Distinguishing characteristics: The Tinder polypore is a hard, ridged, hoof-shaped mushroom with bands of color in various shades of gray or brown. It can be anywhere from two to eight inches in width, and it may be taller than it is wide. It has no stalk; you find it attached directly to either living or dead tree trunks. The lower surface which is pale at first and later turns brown, has many tiny pores (hence polypore). Each year a new layer of vertical, spore-bearing tubes is added to the lower surface. If you slice through the mushroom you can determine its age by counting the number of layers of tubes.
Harm: The Tinder polypore causes a white rot in both the sapwood and the heartwood of the trees it infects.
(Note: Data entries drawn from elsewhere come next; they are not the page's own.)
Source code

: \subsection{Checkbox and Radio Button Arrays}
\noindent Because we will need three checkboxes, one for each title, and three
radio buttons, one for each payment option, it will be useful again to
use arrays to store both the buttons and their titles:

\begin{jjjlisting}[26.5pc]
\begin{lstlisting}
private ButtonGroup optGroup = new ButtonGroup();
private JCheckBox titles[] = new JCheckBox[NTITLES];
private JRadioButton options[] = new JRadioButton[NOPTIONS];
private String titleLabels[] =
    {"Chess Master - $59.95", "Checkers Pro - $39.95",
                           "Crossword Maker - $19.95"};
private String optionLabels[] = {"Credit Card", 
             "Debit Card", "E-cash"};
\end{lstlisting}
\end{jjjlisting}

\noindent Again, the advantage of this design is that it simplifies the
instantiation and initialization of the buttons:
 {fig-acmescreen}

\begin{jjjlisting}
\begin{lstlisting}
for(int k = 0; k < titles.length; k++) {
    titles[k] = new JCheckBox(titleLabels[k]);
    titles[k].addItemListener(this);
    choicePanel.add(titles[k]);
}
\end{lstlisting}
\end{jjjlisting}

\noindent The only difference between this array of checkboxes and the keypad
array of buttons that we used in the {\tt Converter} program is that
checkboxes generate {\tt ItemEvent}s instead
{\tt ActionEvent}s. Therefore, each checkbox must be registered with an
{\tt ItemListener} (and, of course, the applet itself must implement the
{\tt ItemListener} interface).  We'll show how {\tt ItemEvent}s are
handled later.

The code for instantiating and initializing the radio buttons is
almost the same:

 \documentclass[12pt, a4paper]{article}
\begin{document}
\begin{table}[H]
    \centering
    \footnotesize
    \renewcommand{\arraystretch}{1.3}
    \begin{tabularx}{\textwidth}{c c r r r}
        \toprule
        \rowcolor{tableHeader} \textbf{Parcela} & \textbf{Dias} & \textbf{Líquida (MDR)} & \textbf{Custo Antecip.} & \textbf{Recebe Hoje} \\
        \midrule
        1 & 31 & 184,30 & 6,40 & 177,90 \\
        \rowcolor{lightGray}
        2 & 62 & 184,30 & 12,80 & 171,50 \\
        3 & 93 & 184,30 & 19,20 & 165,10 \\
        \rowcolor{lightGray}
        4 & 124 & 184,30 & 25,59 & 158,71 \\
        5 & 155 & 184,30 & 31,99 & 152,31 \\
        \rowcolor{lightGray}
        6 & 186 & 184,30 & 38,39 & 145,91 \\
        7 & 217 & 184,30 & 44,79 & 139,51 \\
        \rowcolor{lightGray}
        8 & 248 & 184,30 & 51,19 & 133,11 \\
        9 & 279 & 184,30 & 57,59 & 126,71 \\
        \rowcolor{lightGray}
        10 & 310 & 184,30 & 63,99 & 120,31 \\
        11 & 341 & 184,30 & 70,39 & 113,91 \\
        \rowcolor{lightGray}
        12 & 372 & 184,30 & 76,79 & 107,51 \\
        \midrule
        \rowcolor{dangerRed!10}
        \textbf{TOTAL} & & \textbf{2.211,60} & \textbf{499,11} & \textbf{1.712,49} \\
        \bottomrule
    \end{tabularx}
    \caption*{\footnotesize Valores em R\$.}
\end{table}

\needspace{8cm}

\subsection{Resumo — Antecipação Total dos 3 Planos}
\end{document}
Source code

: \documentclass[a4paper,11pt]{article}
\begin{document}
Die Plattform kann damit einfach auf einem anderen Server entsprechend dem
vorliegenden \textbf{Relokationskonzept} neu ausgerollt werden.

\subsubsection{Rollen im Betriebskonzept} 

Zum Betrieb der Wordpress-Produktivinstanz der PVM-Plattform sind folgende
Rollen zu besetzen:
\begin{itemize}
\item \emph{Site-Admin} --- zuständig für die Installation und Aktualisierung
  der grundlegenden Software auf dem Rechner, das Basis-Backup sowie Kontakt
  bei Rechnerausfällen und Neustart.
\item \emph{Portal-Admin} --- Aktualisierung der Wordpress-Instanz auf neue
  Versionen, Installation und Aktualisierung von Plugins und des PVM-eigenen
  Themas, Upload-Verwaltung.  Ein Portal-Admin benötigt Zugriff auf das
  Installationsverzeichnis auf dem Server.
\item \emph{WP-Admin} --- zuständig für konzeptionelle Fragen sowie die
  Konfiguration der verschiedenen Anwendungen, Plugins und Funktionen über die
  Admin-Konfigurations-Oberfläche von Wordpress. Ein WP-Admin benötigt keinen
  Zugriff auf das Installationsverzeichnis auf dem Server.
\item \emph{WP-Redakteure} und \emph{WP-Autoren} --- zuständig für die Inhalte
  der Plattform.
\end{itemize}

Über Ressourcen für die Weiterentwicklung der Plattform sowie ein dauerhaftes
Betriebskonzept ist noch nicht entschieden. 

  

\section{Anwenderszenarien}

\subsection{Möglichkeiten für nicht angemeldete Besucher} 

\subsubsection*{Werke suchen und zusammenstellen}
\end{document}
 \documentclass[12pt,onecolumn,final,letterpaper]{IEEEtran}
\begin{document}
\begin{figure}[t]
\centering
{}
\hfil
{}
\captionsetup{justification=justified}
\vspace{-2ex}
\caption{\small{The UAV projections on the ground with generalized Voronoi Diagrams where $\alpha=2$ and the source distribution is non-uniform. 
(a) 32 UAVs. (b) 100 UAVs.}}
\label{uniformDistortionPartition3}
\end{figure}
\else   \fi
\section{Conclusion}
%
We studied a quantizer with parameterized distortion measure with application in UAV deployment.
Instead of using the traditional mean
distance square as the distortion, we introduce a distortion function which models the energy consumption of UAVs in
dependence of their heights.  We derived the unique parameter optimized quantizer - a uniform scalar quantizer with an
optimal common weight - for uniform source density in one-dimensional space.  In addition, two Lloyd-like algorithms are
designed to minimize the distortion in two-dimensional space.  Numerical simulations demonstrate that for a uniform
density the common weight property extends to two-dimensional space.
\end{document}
By the time the mushrooms appear, much damage has been done and the tree has little value as timber.
Usefulness: The name of the Tinder polypore is a reference to the days when it was used as tinder to start a fire. At one time the process for turning the fungus into tinder involved boiling bits of the fungus in urine to concentrate nitrates into the fungus; then draining and drying it. Tinder polypore was also used for transporting fire. The woody part of the mushroom was shredded and hammered into a felt-like material which could smolder for long periods of time. This felt-like material was also used on wounds to stop bleeding, or was sewn into larger pieces for making garments.
Don't leave home without it: The famous "iceman," the 5,000-year-old Neolithic man found in 1991 in a glacier near the Austrian-Italian border, was traveling light. Among his few possessions was Tinder polypore and flint stones.
References: Tom Volk's Fungi at http://botit.botany.wisc.edu/toms_fungi/dec2001.html; Gary H. Lincoff, National Audubon Society Field Guide to Mushrooms.
Moose alert: Be on the lookout for moose. Last week Annalise Fosnight of Davis Road found moose tracks in her backyard.